You are viewing a plain text version of this content. The canonical link for it is here.
Posted to dev@calcite.apache.org by Hsuan Yi Chu <hy...@maprtech.com> on 2016/01/11 20:55:08 UTC

Customize type-check-mechanism for SqlOperator?

Hi all,
Since Calcite has been used as planners for many projects, each with its
own definition of flexibility, I am thinking if we could make
type-check-mechanism plugable?

For the first example, currently, the following filter will trigger
exception:

col - to_timestamp('XXXX-XX-XX XX:XX:XX','YYYY-MM-dd HH:mm:ss') <
interval 'X XX:XX:X' day to second

=> Cannot apply '-' to arguments of type '<ANY> - <TIMESTAMP(0)>



Another example is cast function, where less type conversion is allowed in
calcite than in Drill or MS-SQL.

Please let me know if this proposal makes sense.

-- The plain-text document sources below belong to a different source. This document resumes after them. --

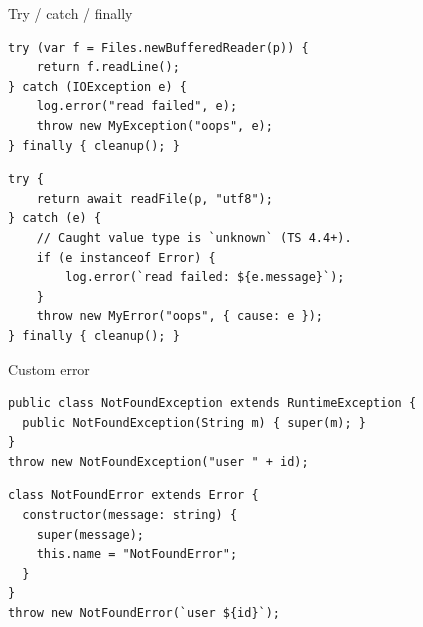 \documentclass[10pt]{article}
\begin{document}
\begin{construct}{Try / catch / finally}
\noindent
\begin{minipage}[t]{0.485\linewidth}
\begin{lstlisting}[style=java, title=Java]
try (var f = Files.newBufferedReader(p)) {
    return f.readLine();
} catch (IOException e) {
    log.error("read failed", e);
    throw new MyException("oops", e);
} finally { cleanup(); }
\end{lstlisting}
\end{minipage}\hfill
\begin{minipage}[t]{0.485\linewidth}
\begin{lstlisting}[style=ts, title=TypeScript]
try {
    return await readFile(p, "utf8");
} catch (e) {
    // Caught value type is `unknown` (TS 4.4+).
    if (e instanceof Error) {
        log.error(`read failed: ${e.message}`);
    }
    throw new MyError("oops", { cause: e });
} finally { cleanup(); }
\end{lstlisting}
\end{minipage}
\end{construct}

\begin{construct}{Custom error}
\noindent
\begin{minipage}[t]{0.485\linewidth}
\begin{lstlisting}[style=java, title=Java]
public class NotFoundException extends RuntimeException {
  public NotFoundException(String m) { super(m); }
}
throw new NotFoundException("user " + id);
\end{lstlisting}
\end{minipage}\hfill
\begin{minipage}[t]{0.485\linewidth}
\begin{lstlisting}[style=ts, title=TypeScript]
class NotFoundError extends Error {
  constructor(message: string) {
    super(message);
    this.name = "NotFoundError";
  }
}
throw new NotFoundError(`user ${id}`);
\end{lstlisting}
\end{minipage}
\end{construct}

\end{document}
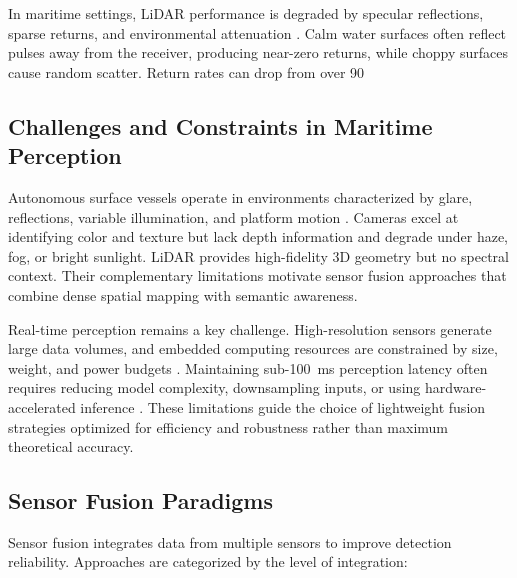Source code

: In maritime settings, LiDAR performance is degraded by specular reflections, sparse returns, and environmental attenuation \cite{halterman2015, yeong2021}. Calm water surfaces often reflect pulses away from the receiver, producing near-zero returns, while choppy surfaces cause random scatter. Return rates can drop from over 90%

\subsection{Challenges and Constraints in Maritime Perception}
Autonomous surface vessels operate in environments characterized by glare, reflections, variable illumination, and platform motion \cite{bai2022, yeong2021}. Cameras excel at identifying color and texture but lack depth information and degrade under haze, fog, or bright sunlight. LiDAR provides high-fidelity 3D geometry but no spectral context. Their complementary limitations motivate sensor fusion approaches that combine dense spatial mapping with semantic awareness.

Real-time perception remains a key challenge. High-resolution sensors generate large data volumes, and embedded computing resources are constrained by size, weight, and power budgets \cite{huang, li2022deepfusion}. Maintaining sub-100~ms perception latency often requires reducing model complexity, downsampling inputs, or using hardware-accelerated inference \cite{liang2022}. These limitations guide the choice of lightweight fusion strategies optimized for efficiency and robustness rather than maximum theoretical accuracy.

\subsection{Sensor Fusion Paradigms}
Sensor fusion integrates data from multiple sensors to improve detection reliability. Approaches are categorized by the level of integration:

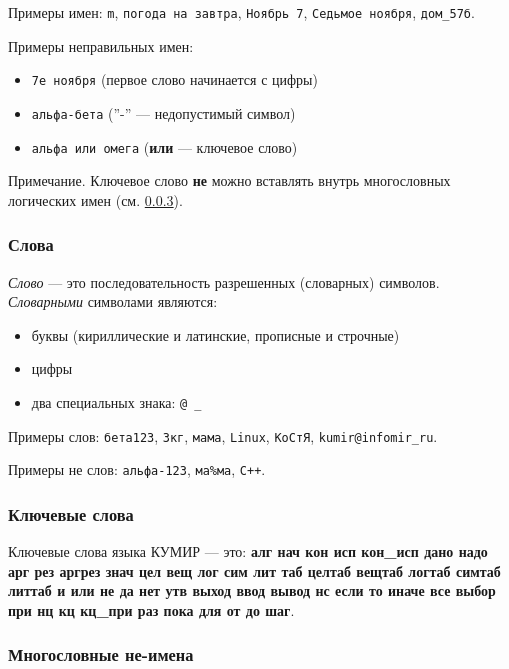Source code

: \documentclass[12pt,a4paper]{article}
\begin{document}
Примеры имен: \texttt{m}, \texttt{погода на завтра}, \texttt{Ноябрь 7}, \texttt{Седьмое ноября}, \texttt{дом\_57б}.

	Примеры неправильных имен:
\begin{itemize}
\item \texttt{7е ноября} (первое слово начинается с цифры)
\item \texttt{альфа-бета} (''-'' --- недопустимый символ)
\item \texttt{альфа или омега} (\textbf{или} --- ключевое слово)
\end{itemize}

	Примечание. Ключевое слово \textbf{не} можно вставлять внутрь многословных логических имен (см. \ref{ne-names}).

\subsubsection{Слова}

	\emph{Слово} --- это последовательность разрешенных (словарных) символов. \label{ssymbols} \emph{Словарными} символами являются:
\begin{itemize}
\item буквы (кириллические и латинские, прописные и строчные)
\item цифры
\item два специальных знака: \texttt{@ \_}
\end{itemize}
	
	Примеры слов: \texttt{бета123}, \texttt{3кг}, \texttt{мама}, \texttt{Linux}, \texttt{КоСтЯ}, \texttt{kumir@infomir\_ru}.

	Примеры не слов: \texttt{альфа-123}, \texttt{ма\%ма}, \texttt{С++}.

\subsubsection{Ключевые слова}

	Ключевые слова языка КУМИР --- это: \textbf{алг нач кон исп кон\_исп \textbf{дано} надо арг рез аргрез знач цел вещ лог сим лит таб целтаб вещтаб логтаб симтаб литтаб и или не да нет утв выход ввод вывод нс если то иначе все выбор при нц кц кц\_при раз пока для от до шаг}.

\subsubsection{Многословные не-имена}
\label{ne-names}
\end{document}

Re: Customize type-check-mechanism for SqlOperator?

Posted by Julian Hyde <jh...@apache.org>.
If you take that approach you will end up copy-pasting pretty much the whole of SqlStdOperatorTable, because you will need a different variant of pretty much every operator. That’s OK, but it will be troublesome to maintain.

Also, you will need to make sure that every bit of code that creates say an = or AND or OR operator uses Drill’s version rather than the default version. That is spread throughout a lot of planner rules, and elsewhere.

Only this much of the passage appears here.